To demonstrate the generality of our results, independent of learning rule or implementation, we implement a spiking biophysical perceptron. D'Souza et al. (2010) proposed perceptron-like learning by combining synaptic spike-time dependent plasticity (STDP) with spike-frequency adaptation (SFA). In their model, the leaky integrate-and-fire neuron receives auditory input and delayed visual input. The neuron’s objective is to balance its auditory response $A = 𝒘 \cdot 𝒙$ to its visual response $V$ by adjusting the weights $𝒘$ of its auditory synapses through STDP. The visual input is the supervisory signal. We use 100 auditory inputs, and measure the energy for the neuron to learn $𝒘$ so that each auditory input pattern becomes associated to a (binary) visual input. We repeatedly present patterns $𝒙^{(p)}$ , each with two activated auditory inputs until $𝒘$ stabilized as D’Souza et al. The training is considered successful if the auditory responses of all the input patterns associated to the same binary visual input fall within two standard deviations from the mean auditory response of those patterns, and are at least five standard deviations away from the mean auditory response of other patterns.

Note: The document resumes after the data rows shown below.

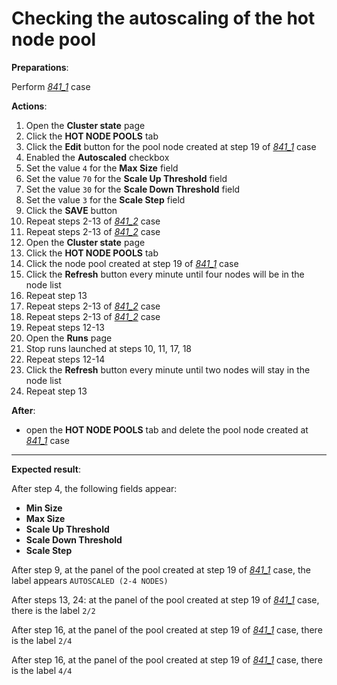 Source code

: # Checking the autoscaling of the hot node pool

**Preparations**:

Perform [_841\_1_](841_1_pool_creation.md) case

**Actions**:

1. Open the **Cluster state** page
2. Click the **HOT NODE POOLS** tab
3. Click the **Edit** button for the pool node created at step 19 of [_841\_1_](841_1_pool_creation.md) case
4. Enabled the **Autoscaled** checkbox
5. Set the value `4` for the **Max Size** field
6. Set the value `70` for the **Scale Up Threshold** field
7. Set the value `30` for the **Scale Down Threshold** field
8. Set the value `3` for the **Scale Step** field
9. Click the **SAVE** button
10. Repeat steps 2-13 of [_841\_2_](841_2_pool_usage.md) case
11. Repeat steps 2-13 of [_841\_2_](841_2_pool_usage.md) case
12. Open the **Cluster state** page
13. Click the **HOT NODE POOLS** tab
14. Click the node pool created at step 19 of [_841\_1_](841_1_pool_creation.md) case
15. Click the **Refresh** button every minute until four nodes will be in the node list
16. Repeat step 13
17. Repeat steps 2-13 of [_841\_2_](841_2_pool_usage.md) case
18. Repeat steps 2-13 of [_841\_2_](841_2_pool_usage.md) case
19. Repeat steps 12-13
20. Open the **Runs** page
21. Stop runs launched at steps 10, 11, 17, 18
22. Repeat steps 12-14
23. Click the **Refresh** button every minute until two nodes will stay in the node list
24. Repeat step 13

**After**:

- open the **HOT NODE POOLS** tab and delete the pool node created at [_841\_1_](841_1_pool_creation.md) case

***

**Expected result**:

After step 4, the following fields appear:

- **Min Size**
- **Max Size**
- **Scale Up Threshold**
- **Scale Down Threshold**
- **Scale Step**

After step 9, at the panel of the pool created at step 19 of [_841\_1_](841_1_pool_creation.md) case, the label appears `AUTOSCALED (2-4 NODES)`

After steps 13, 24: at the panel of the pool created at step 19 of [_841\_1_](841_1_pool_creation.md) case, there is the label `2/2`

After step 16, at the panel of the pool created at step 19 of [_841\_1_](841_1_pool_creation.md) case, there is the label `2/4`

After step 16, at the panel of the pool created at step 19 of [_841\_1_](841_1_pool_creation.md) case, there is the label `4/4`
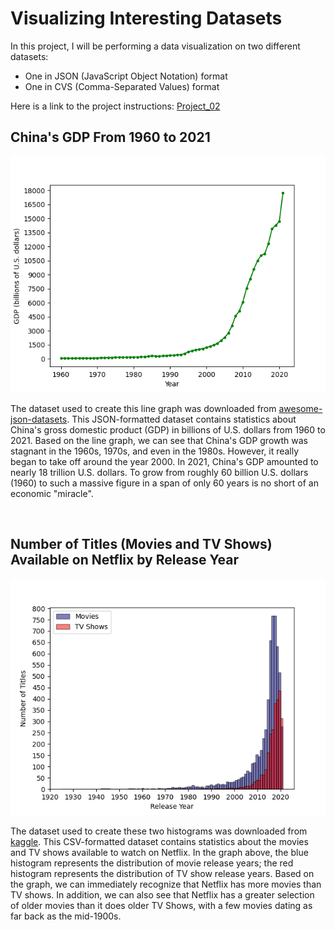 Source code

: # Visualizing Interesting Datasets

In this project, I will be performing a data visualization on two different datasets: 
* One in JSON (JavaScript Object Notation) format
* One in CVS (Comma-Separated Values) format

Here is a link to the project instructions: [Project_02](https://github.com/mikeizbicki/cmc-csci040/tree/2022fall/project_02)

## China's GDP From 1960 to 2021
![](china_gdp_over_time.png)

The dataset used to create this line graph was downloaded from [awesome-json-datasets](https://github.com/jdorfman/awesome-json-datasets#gdp). This JSON-formatted dataset contains statistics about China's gross domestic product (GDP) in billions of U.S. dollars from 1960 to 2021. Based on the line graph, we can see that China's GDP growth was stagnant in the 1960s, 1970s, and even in the 1980s. However, it really began to take off around the year 2000. In 2021, China's GDP amounted to nearly 18 trillion U.S. dollars. To grow from roughly 60 billion U.S. dollars (1960) to such a massive figure in a span of only 60 years is no short of an economic "miracle". 

<br/>

## Number of Titles (Movies and TV Shows) Available on Netflix by Release Year
![](netflix_titles_by_release_year.png)

The dataset used to create these two histograms was downloaded from [kaggle](https://www.kaggle.com/datasets/shivamb/netflix-shows?resource=download). This CSV-formatted dataset contains statistics about the movies and TV shows available to watch on Netflix. In the graph above, the blue histogram represents the distribution of movie release years; the red histogram represents the distribution of TV show release years. Based on the graph, we can immediately recognize that Netflix has more movies than TV shows. In addition, we can also see that Netflix has a greater selection of older movies than it does older TV Shows, with a few movies dating as far back as the mid-1900s.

Synaptic caching is implemented as in the main text by splitting $𝒘$ into persistent forms and transient forms. We consider the optimal scenario where the transient weights do not decay and have no maintenance cost. Also in the biophysical implementation of perceptron learning, synaptic caching (green curve) saves a significant amount of energy compared to without caching (red curve), suggesting that synaptic caching works universally regardless of learning algorithm or biophysical implementation.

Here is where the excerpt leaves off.